• _Exercise details_:
Copy every line of the listing that holds the string "static".

• _Provided entries_:
Content starts
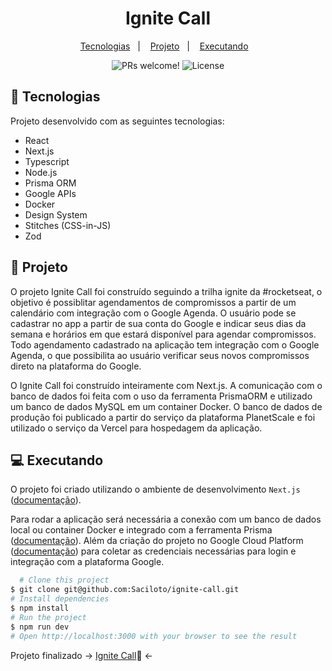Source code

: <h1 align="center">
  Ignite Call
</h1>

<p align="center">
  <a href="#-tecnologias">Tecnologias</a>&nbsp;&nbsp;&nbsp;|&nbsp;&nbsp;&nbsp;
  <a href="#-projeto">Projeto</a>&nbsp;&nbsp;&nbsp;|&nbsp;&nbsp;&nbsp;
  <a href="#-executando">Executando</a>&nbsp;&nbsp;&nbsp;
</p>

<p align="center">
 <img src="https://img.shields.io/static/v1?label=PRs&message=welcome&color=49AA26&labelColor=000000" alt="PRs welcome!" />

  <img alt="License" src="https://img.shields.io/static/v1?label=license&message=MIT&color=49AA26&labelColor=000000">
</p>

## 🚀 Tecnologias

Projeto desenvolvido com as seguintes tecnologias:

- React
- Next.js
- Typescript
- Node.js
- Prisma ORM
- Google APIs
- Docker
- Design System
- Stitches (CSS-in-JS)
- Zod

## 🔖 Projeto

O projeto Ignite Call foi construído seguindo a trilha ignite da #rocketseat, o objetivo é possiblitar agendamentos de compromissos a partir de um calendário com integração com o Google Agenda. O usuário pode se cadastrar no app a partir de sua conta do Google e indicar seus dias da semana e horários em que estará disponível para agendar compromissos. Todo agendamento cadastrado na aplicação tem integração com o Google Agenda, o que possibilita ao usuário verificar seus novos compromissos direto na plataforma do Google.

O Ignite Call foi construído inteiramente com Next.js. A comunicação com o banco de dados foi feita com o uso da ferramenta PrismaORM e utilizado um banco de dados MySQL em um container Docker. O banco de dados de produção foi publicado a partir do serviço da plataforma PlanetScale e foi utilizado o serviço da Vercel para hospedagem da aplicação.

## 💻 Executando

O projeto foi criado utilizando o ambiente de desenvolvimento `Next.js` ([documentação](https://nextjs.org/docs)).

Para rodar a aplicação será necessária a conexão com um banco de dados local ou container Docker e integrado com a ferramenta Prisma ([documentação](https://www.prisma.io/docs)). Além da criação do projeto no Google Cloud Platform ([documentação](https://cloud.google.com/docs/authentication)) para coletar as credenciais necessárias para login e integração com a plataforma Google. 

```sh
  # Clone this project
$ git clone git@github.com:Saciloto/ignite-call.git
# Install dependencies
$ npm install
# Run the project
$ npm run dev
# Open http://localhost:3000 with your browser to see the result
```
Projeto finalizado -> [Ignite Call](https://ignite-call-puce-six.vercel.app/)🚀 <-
Content ends
Content starts
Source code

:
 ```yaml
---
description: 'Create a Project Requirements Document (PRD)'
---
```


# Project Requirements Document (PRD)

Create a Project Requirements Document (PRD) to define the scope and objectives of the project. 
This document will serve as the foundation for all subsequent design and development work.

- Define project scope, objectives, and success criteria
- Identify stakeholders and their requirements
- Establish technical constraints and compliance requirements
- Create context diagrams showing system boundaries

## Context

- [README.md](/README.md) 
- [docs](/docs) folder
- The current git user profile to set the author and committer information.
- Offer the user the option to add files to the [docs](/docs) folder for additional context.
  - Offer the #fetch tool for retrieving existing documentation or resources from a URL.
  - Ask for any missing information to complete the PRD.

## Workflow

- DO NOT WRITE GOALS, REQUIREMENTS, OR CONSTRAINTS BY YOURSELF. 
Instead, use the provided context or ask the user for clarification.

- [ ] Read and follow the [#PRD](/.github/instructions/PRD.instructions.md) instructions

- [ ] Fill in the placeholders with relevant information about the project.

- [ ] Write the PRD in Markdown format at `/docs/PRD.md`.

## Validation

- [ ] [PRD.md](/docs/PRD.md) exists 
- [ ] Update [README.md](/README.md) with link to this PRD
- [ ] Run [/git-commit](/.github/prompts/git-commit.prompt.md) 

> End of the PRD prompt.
Content ends
• _Result_:
 <img src="https://img.shields.io/static/v1?label=PRs&message=welcome&color=49AA26&labelColor=000000" alt="PRs welcome!" />
  <img alt="License" src="https://img.shields.io/static/v1?label=license&message=MIT&color=49AA26&labelColor=000000">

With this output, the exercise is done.